The preposition vanfrom is a directional preposition, indicating the starting point on the implied path. It is therefore not surprising that its complement refers to a location: in (16a) the city of Utrecht is the starting point of the path that ultimately leads to Groningen (the complement of the directional preposition naarto), and in (16b) the location of the cupboard is the starting point of the path that ultimately leads to the door.
| a. | Jan reed | van Utrecht | naar Groningen. | |
| Jan drove | from Utrecht | to Groningen |
| b. | Marie liep | van de kast | naar de deur. | |
| Marie walked | from the cupboard | to the door |
Since locations are typically expressed by locational adpositional phrases, it is to be expected that we will also find prepositional or circumpositional phrases as complements of van. Some examples are given in (17), with the adpositional complements in square brackets.

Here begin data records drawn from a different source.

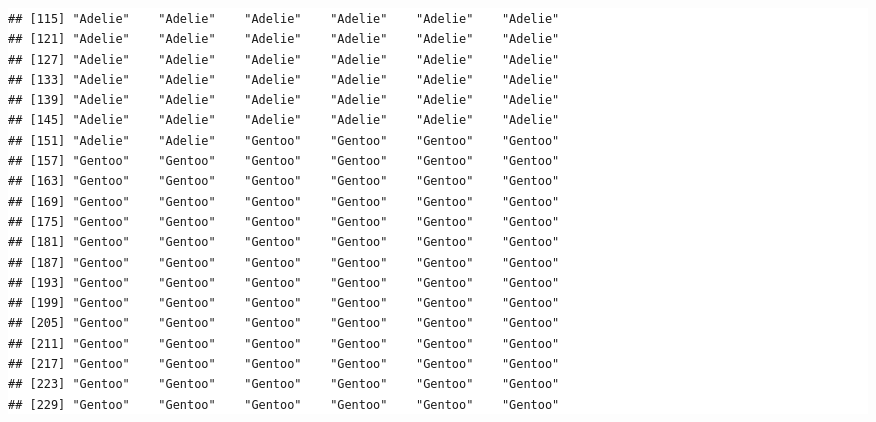     ## [115] "Adelie"    "Adelie"    "Adelie"    "Adelie"    "Adelie"    "Adelie"   
    ## [121] "Adelie"    "Adelie"    "Adelie"    "Adelie"    "Adelie"    "Adelie"   
    ## [127] "Adelie"    "Adelie"    "Adelie"    "Adelie"    "Adelie"    "Adelie"   
    ## [133] "Adelie"    "Adelie"    "Adelie"    "Adelie"    "Adelie"    "Adelie"   
    ## [139] "Adelie"    "Adelie"    "Adelie"    "Adelie"    "Adelie"    "Adelie"   
    ## [145] "Adelie"    "Adelie"    "Adelie"    "Adelie"    "Adelie"    "Adelie"   
    ## [151] "Adelie"    "Adelie"    "Gentoo"    "Gentoo"    "Gentoo"    "Gentoo"   
    ## [157] "Gentoo"    "Gentoo"    "Gentoo"    "Gentoo"    "Gentoo"    "Gentoo"   
    ## [163] "Gentoo"    "Gentoo"    "Gentoo"    "Gentoo"    "Gentoo"    "Gentoo"   
    ## [169] "Gentoo"    "Gentoo"    "Gentoo"    "Gentoo"    "Gentoo"    "Gentoo"   
    ## [175] "Gentoo"    "Gentoo"    "Gentoo"    "Gentoo"    "Gentoo"    "Gentoo"   
    ## [181] "Gentoo"    "Gentoo"    "Gentoo"    "Gentoo"    "Gentoo"    "Gentoo"   
    ## [187] "Gentoo"    "Gentoo"    "Gentoo"    "Gentoo"    "Gentoo"    "Gentoo"   
    ## [193] "Gentoo"    "Gentoo"    "Gentoo"    "Gentoo"    "Gentoo"    "Gentoo"   
    ## [199] "Gentoo"    "Gentoo"    "Gentoo"    "Gentoo"    "Gentoo"    "Gentoo"   
    ## [205] "Gentoo"    "Gentoo"    "Gentoo"    "Gentoo"    "Gentoo"    "Gentoo"   
    ## [211] "Gentoo"    "Gentoo"    "Gentoo"    "Gentoo"    "Gentoo"    "Gentoo"   
    ## [217] "Gentoo"    "Gentoo"    "Gentoo"    "Gentoo"    "Gentoo"    "Gentoo"   
    ## [223] "Gentoo"    "Gentoo"    "Gentoo"    "Gentoo"    "Gentoo"    "Gentoo"   
    ## [229] "Gentoo"    "Gentoo"    "Gentoo"    "Gentoo"    "Gentoo"    "Gentoo"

| a. | van [PP | boven/onder | de kast | (vandaan)] | |
| from | above/under | the cupboard | vandaan |
| b. | van [PP | voor/achter | het huis | (vandaan)] | |
| from | in.front.of/behind | the house | vandaan |
| c. | van [PP | naast | het huis | (vandaan)] | |
| from | next.to | the house | vandaan |
| d. | van [PP | links/rechts | van het huis | (vandaan)] | |
| from | left/right | of the house | vandaan |
We are really dealing with van-PPs with a PP-complement here, and not with morphologically complex prepositions like vanboven or vanonder: this will be substantiated by the facts discussed in Subsections A-C. Subsection D concludes with a discussion of a number of cases that can easily be confused with van-PPs with a PP-complement.
The examples in (19) show that the PP-complement of van in (17a) can undergo R-pronominalization. The acceptability contrast between the two (b)-examples in (19) shows that the R-word daar must intervene between vanfrom the second preposition, i.e. it cannot precede van; similar results arise for the cases in (17b-c).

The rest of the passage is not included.